Bear fruits worthy of repentance. Do not begin to say to yourselves, 'We’ve been to church for our whole lives'; for I tell you, God is able from these stones to raise up churchgoers. Even now the axe is lying at the root of the trees; every tree therefore that does not bear good fruit is cut down and thrown into the fire."

John does not pull his punches. “You brood of vipers” is a pretty full-blooded opening line!


There’s certainly something for most of us in there. I imagine John would have many similar words for today’s church if he were here.

Don’t sit there and assume that, because you turn up here most Sunday mornings, you’re fine with God. Bear fruit that is worthy of repentance!


Repentance, “metanoia” in Greek, does not mean simply saying “I’m sorry” and then returning immediately to our old ways as an addict returns to their addiction.
Repentance is a turning of the mind, the heart, the attention to the ways of God and the priorities of God. Turning away from our old bad habits. Turning back to God. Bear fruits that demonstrate your new orientation towards God.

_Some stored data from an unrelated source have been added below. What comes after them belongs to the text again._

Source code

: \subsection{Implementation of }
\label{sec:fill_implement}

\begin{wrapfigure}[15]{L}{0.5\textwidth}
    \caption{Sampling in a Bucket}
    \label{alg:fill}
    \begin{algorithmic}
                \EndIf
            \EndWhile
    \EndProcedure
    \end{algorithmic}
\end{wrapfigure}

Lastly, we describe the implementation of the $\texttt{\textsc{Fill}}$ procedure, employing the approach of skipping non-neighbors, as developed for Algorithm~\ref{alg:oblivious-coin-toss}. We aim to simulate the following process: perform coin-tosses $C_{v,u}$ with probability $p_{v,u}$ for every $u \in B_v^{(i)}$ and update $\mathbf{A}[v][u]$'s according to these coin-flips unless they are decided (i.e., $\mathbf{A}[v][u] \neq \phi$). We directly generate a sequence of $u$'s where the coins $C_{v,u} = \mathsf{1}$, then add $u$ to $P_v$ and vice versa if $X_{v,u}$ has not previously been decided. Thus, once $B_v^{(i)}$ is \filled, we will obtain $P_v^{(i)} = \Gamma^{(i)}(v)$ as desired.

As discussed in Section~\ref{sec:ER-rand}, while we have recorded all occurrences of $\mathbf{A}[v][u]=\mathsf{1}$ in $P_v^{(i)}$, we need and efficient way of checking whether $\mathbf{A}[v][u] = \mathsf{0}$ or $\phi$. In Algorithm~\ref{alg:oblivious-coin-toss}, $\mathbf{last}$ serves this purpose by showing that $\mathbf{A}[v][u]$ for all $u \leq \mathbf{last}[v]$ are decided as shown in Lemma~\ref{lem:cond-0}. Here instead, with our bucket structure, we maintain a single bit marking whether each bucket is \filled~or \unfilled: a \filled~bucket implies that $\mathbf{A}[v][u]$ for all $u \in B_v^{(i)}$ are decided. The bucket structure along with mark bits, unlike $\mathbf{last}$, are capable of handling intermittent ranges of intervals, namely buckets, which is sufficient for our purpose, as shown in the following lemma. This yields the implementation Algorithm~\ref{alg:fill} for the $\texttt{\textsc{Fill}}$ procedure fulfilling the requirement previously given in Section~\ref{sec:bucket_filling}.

Note that this absolutely does not mean that it is necessary to do extraordinary things in God’s name. There are plenty who perform wonders who don’t necessarily display the fruit of repentance.

What does John say when the people ask: “What shall we do?”

Does he say: “Raise the dead! Performs wonders and miracles!”? No. He says to share your belongings with those in need. Don’t extort money. Don’t collect more taxes than are due. Simple things that demonstrate your orientation towards God and God’s ways.

In many ways, the fruits of repentance are similar to the fruit of the Spirit: love, joy, peace, patience, kindness, self-control, generosity, faithfulness, gentleness. These things demonstrate our turning towards God – pray that you might have opportunity to cultivate such fruit!


But what I really want to talk about today is being a prophetic voice like John. A voice that cries out against injustice and cruelty.

We live in a culture which doesn’t much like people telling others what to do. Especially not the church. Different groups in society have very strong views about exactly what people can and should think about things. You’re a braver person than me if you’re willing to speak publicly about gender, sexuality, race, culture. You’re bound to offend someone. Especially if you are speaking as a Christian.

With some justification, society at large doesn’t have any interest in what the church has to say. We are modern day Pharisees – making pronouncements from the side-lines and placing burdens upon others while being comfortable ourselves.
So is the right response to be silent and say nothing? Sometimes, maybe. But often there are things about which we should stay silent.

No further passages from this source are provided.